--- RECORDS PROVIDED Enclosed Below ---
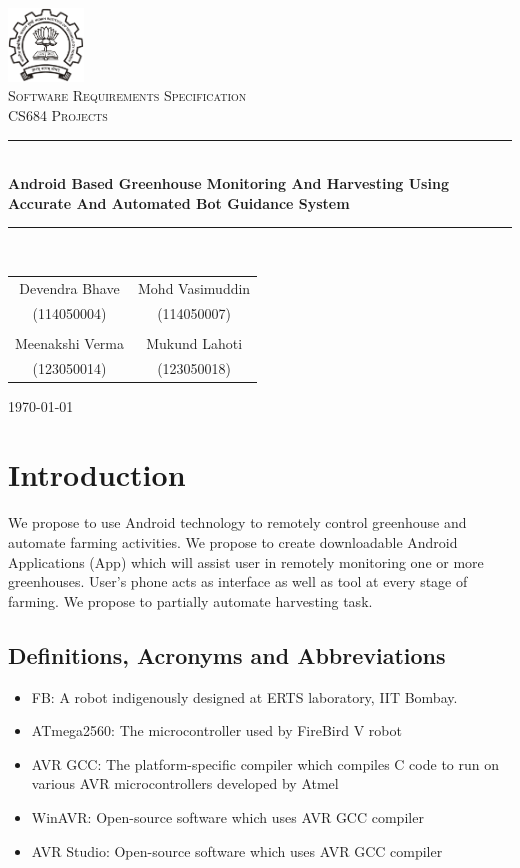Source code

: \documentclass[a4paper, 12pt]{article}
\begin{document}
\begin{titlepage}
 \centering
 \includegraphics[width=0.15\textwidth]{./iitblogo}\\[1.5cm]
 \textsc{\LARGE Software Requirements Specification}\\[1.5cm]
 \textsc{\Large CS684 Projects} \\ [1.5cm]
 \rule{\linewidth}{0.5mm} \\ [0.5cm]
 {\LARGE \textbf{Android Based Greenhouse Monitoring And Harvesting Using Accurate And Automated Bot Guidance System}}
 \rule{\linewidth}{0.5mm}
 \\ [1.5cm]

 \large
 \begin{tabular}{cc}
  Devendra Bhave & Mohd Vasimuddin\\
  (114050004) & (114050007)\\
  \\
  Meenakshi Verma & Mukund Lahoti\\
  (123050014) & (123050018)
 \end{tabular}

 \vspace{2cm}
 \today
\end{titlepage}

\tableofcontents

\newpage

\section{Introduction}
We propose to use Android technology to remotely control greenhouse and automate
farming activities. We propose to create downloadable Android Applications (App)
which will assist user in remotely monitoring one or more greenhouses.
User's phone acts as interface as well as tool at every stage of farming. We propose
to partially automate harvesting task.

\subsection{Definitions, Acronyms and Abbreviations}
\begin{itemize}
 \item FB: A robot indigenously designed at ERTS laboratory, IIT Bombay. \cite{fbhwmanual, fbswmanual, eyantra}
 \item ATmega2560: The microcontroller used by FireBird V robot
 \item AVR GCC: The platform-specific compiler which compiles C code to run on various AVR microcontrollers developed by Atmel
 \item WinAVR: Open-source software which uses AVR GCC compiler
 \item AVR Studio: Open-source software which uses AVR GCC compiler
\end{itemize}
\end{document}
--- End of Enclosed RECORDS PROVIDED ---
REQUIRED WORK
Check each line of the listing for "farming", and copy the ones that hold it.

TASK RESPONSE
farming activities. We propose to create downloadable Android Applications (App)
User's phone acts as interface as well as tool at every stage of farming. We propose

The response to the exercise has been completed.